Hacker News new | past | comments | ask | show | jobs | submit | cochlear's comments login

You're the author of Glicol, right? I've definitely had my eye on trying it out for a while. The karplus-stress-tester is great; I'm currently using message ports, because they seemed most accessible at first, but I'm happy to know there are other, and better options. I have done quite a bit of hand-optimizing of the code here, and while I think there's probably juice left to squeeze, it has become apparent to me that wasm is probably my next stop.

I've written one other AudioWorklet at this point, which just runs "inference" on a single-layer RNN given a pre-trained set of weights: https://blog.cochlea.xyz/rnn.html. It has similarly mediocre performance.

Thanks for all the great tips, and for your work on Glicol!


How funny, I actually corresponded with one of the authors of the "Spiking Music..." paper when it first showed up on arxiv. I'll definitely give the amp-modeling paper a read, looks to be right up my alley!

Now that I understand the basics of how this works, I'd like to use a (much) more efficient version of the simulation as an infinite-dataset generator and try to learn a neural operator, or NERF like model that, given a spring mesh configuration, a sparse control signal, and a time, can produce an approximation of the simulation in a parallel and sample-rate-independent manner. This also (maybe) opens the door to spatial audio, such that you could approximate sound-pressure levels at a particular point in time _and_ space. At this point, I'm just dreaming out-loud a bit.


This is possible but very very hard! Actually getting the model to converge on something that sounds reasonable will make you pull your hair out. It’s definitely a fun and worthwhile project though. I attempted something similar a few years ago. Good luck!


Thanks for the bug report, I'll look into this and see if I can make it better! There's definitely more optimization juice to be squeezed, I think, and it'd probably be smart to allow the number of nodes in the simulation to be adjusted.

Working with AudioWorklets (https://developer.mozilla.org/en-US/docs/Web/API/AudioWorkle...) has been really cool, and I've been surprised at what's possible, but I _haven't_ yet figured out how to get good feedback about when the custom processor node is "falling behind" in terms of not delivering the next buffer quickly enough.

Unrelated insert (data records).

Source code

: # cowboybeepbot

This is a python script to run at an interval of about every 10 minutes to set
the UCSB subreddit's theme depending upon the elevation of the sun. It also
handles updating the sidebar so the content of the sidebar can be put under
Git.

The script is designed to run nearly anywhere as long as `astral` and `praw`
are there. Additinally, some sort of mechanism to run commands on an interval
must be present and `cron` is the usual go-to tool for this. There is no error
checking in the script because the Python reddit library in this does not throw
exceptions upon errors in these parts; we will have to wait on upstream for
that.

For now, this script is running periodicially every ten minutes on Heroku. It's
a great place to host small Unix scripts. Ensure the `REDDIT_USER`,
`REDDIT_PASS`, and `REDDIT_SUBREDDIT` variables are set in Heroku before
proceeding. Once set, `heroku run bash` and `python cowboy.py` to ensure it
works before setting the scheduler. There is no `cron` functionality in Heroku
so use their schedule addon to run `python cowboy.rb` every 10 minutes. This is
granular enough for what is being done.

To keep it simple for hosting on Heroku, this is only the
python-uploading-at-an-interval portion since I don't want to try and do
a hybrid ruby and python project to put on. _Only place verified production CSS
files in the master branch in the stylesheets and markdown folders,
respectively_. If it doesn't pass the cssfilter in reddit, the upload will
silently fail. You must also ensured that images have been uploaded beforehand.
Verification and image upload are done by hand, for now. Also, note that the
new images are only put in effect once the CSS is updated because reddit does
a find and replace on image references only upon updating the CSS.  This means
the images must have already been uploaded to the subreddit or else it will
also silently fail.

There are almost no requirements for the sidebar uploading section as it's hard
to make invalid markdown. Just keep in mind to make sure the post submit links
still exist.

Same here! Not a physics engine per se, but I've been eyeing Taichi Lang (https://github.com/taichi-dev/taichi) as a potential next stop for running this on a much larger scale.

My assumption has been that any physics engine that does soft-body physics would work in this regard, just at a much higher sampling rate than one would normally use in a gaming scenario. This simulation is actually only running at 22050hz, rather than today's standard 44100hz sampling rate.


Thanks for the bug report, I definitely do see now that things fall apart at certain extreme values. I'll look into it and see if I can fix. My assumption is that it's some sort of numeric overflow or underflow resulting in NaN values, and that I'll probably just need to set the slider boundaries more carefully. Thanks again!


These are both great points and I'll use them to refine my writing on the subject, I appreciate the feedback!

Apologies if it isn't clear, but the animated gifs are meant as an illustration of the iterative encoding process, where the encoder decomposes the signal step-by-step, as in matching pursuit. I'll be sure to clarify that point.

I'll add a paragraph on compression rates/ratios, although that isn't necessarily the main focus here; codecs may compress a signal, but they might also transform it into a more useful, easy-to-understand and easy-to-manipulate representation.


I couldn't agree more. I feel that the block-coding and rasterized approaches that are ubiquitous in audio codecs (even the modern "neural" ones) are a dead-end for the fine-grained control that musicians will want. They're just fine for text-to-music interfaces of course.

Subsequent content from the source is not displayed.